-- DATA --

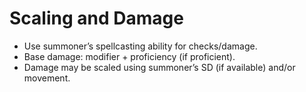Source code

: # Scaling and Damage

- Use summoner’s spellcasting ability for checks/damage.
- Base damage: modifier + proficiency (if proficient).
- Damage may be scaled using summoner’s SD (if available) and/or movement.

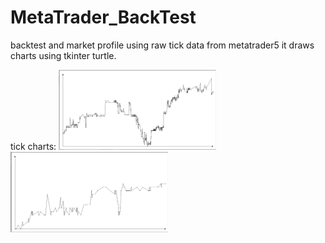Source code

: # MetaTrader_BackTest
backtest and market profile using raw tick data from metatrader5
it draws charts using tkinter turtle.

tick charts:
<img src="pics/1.JPG" width=50% height=auto> <img src="pics/2.JPG" width=50% height=auto> 
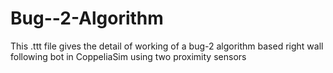 # Bug--2-Algorithm
This .ttt file gives the detail of working of a bug-2 algorithm based right wall following bot in CoppeliaSim using two proximity sensors
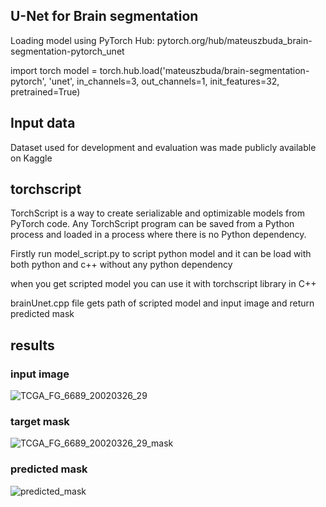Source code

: ## U-Net for Brain segmentation

Loading model using PyTorch Hub: pytorch.org/hub/mateuszbuda_brain-segmentation-pytorch_unet

import torch
model = torch.hub.load('mateuszbuda/brain-segmentation-pytorch', 'unet',
    in_channels=3, out_channels=1, init_features=32, pretrained=True)

## Input data

Dataset used for development and evaluation was made publicly available on Kaggle


## torchscript

TorchScript is a way to create serializable and optimizable models from PyTorch code. Any TorchScript program can be saved from a Python process and loaded in a process where there is no Python dependency.

Firstly run model_script.py to script python model and it can be load with both python and c++ without any python dependency

when you get scripted model you can use it with torchscript library in C++

brainUnet.cpp file gets path of scripted model  and input image and return predicted mask 

## results

### input image
![TCGA_FG_6689_20020326_29](https://user-images.githubusercontent.com/47300390/150554307-9294c5f2-8460-47e3-a30a-6ce372ab4ad1.png)

### target mask
![TCGA_FG_6689_20020326_29_mask](https://user-images.githubusercontent.com/47300390/150554331-711102c7-d6bd-4727-9619-66e6523fc325.png)

### predicted mask
![predicted_mask](https://user-images.githubusercontent.com/47300390/150554472-5d3065fa-bde8-44b7-9b84-28ea85ececf1.png)


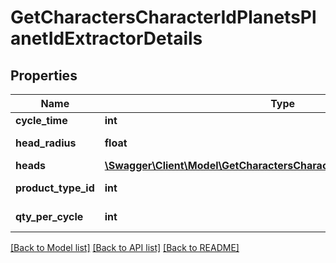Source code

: # GetCharactersCharacterIdPlanetsPlanetIdExtractorDetails

## Properties
Name | Type | Description | Notes
------------ | ------------- | ------------- | -------------
**cycle_time** | **int** | in seconds | 
**head_radius** | **float** | head_radius number | 
**heads** | [**\Swagger\Client\Model\GetCharactersCharacterIdPlanetsPlanetIdHead[]**](GetCharactersCharacterIdPlanetsPlanetIdHead.md) | heads array | 
**product_type_id** | **int** | product_type_id integer | 
**qty_per_cycle** | **int** | qty_per_cycle integer | 

[[Back to Model list]](../README.md#documentation-for-models) [[Back to API list]](../README.md#documentation-for-api-endpoints) [[Back to README]](../README.md)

-- EXERCISE GOAL --
Output the data above exactly, beginning at its first line and ending with the line that holds "it draws charts using tkinter turtle.". Leave out the pictures and add nothing.

-- RESULT --
Source code

: # Scaling and Damage

- Use summoner’s spellcasting ability for checks/damage.
- Base damage: modifier + proficiency (if proficient).
- Damage may be scaled using summoner’s SD (if available) and/or movement.

Source code

: # MetaTrader_BackTest
backtest and market profile using raw tick data from metatrader5
it draws charts using tkinter turtle.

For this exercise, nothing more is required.